SigmaHQ specification version: V2.0.0 (2024-08-08)
JSON Schema draft: 2020-12
Vendored Schemas¶
Three schema files live in src/zettelforge/sigma/schemas/:
| File | Schema Title | Used When |
|---|---|---|
sigma-detection-rule-schema.json |
Sigma rule specification V2.0.0 | No correlation: or filter: key present |
sigma-correlation-rules-schema.json |
Sigma correlation rules | correlation: key present in top-level dict |
sigma-filters-schema.json |
Sigma filters | filter: key present in top-level dict |
Schema Loading¶
Schemas are loaded lazily and cached in _SCHEMA_CACHE:
def _load_schema(name: str) -> dict[str, Any]:
"""Load a vendored schema JSON by filename (cached)."""
The importlib.resources API locates schema files within the zettelforge.sigma.schemas
package directory.

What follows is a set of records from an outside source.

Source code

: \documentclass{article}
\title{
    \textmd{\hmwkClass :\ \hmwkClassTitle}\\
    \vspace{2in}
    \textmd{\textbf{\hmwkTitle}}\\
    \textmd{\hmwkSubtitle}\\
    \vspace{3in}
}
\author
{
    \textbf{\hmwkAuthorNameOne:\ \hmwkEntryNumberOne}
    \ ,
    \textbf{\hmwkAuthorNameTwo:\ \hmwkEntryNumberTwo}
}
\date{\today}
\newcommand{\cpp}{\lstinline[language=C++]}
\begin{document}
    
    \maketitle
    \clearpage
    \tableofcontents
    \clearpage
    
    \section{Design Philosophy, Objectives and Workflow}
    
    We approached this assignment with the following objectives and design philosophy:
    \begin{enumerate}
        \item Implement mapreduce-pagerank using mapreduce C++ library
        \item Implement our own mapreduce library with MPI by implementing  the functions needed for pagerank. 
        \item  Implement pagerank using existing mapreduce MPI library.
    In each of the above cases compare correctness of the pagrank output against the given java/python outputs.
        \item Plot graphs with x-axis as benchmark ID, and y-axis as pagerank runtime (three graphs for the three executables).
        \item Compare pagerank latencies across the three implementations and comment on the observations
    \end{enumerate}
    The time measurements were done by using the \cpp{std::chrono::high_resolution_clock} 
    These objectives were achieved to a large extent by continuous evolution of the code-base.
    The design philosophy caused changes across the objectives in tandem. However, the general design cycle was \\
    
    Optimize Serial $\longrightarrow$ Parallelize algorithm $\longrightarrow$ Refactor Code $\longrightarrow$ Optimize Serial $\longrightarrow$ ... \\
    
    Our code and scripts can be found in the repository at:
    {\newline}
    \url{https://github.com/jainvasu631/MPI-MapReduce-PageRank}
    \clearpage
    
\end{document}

Schemas are loaded as raw JSON (not YAML) and validated against
the Draft 2020-12 meta-schema.
Schema Dispatch Logic¶
The _pick_schema() function implements dispatch:
def _pick_schema(rule: dict[str, Any]) -> dict[str, Any]:
if isinstance(rule, dict):
if "correlation" in rule:
return _load_schema("sigma-correlation-rules-schema.json")
if "filter" in rule:
return _load_schema("sigma-filters-schema.json")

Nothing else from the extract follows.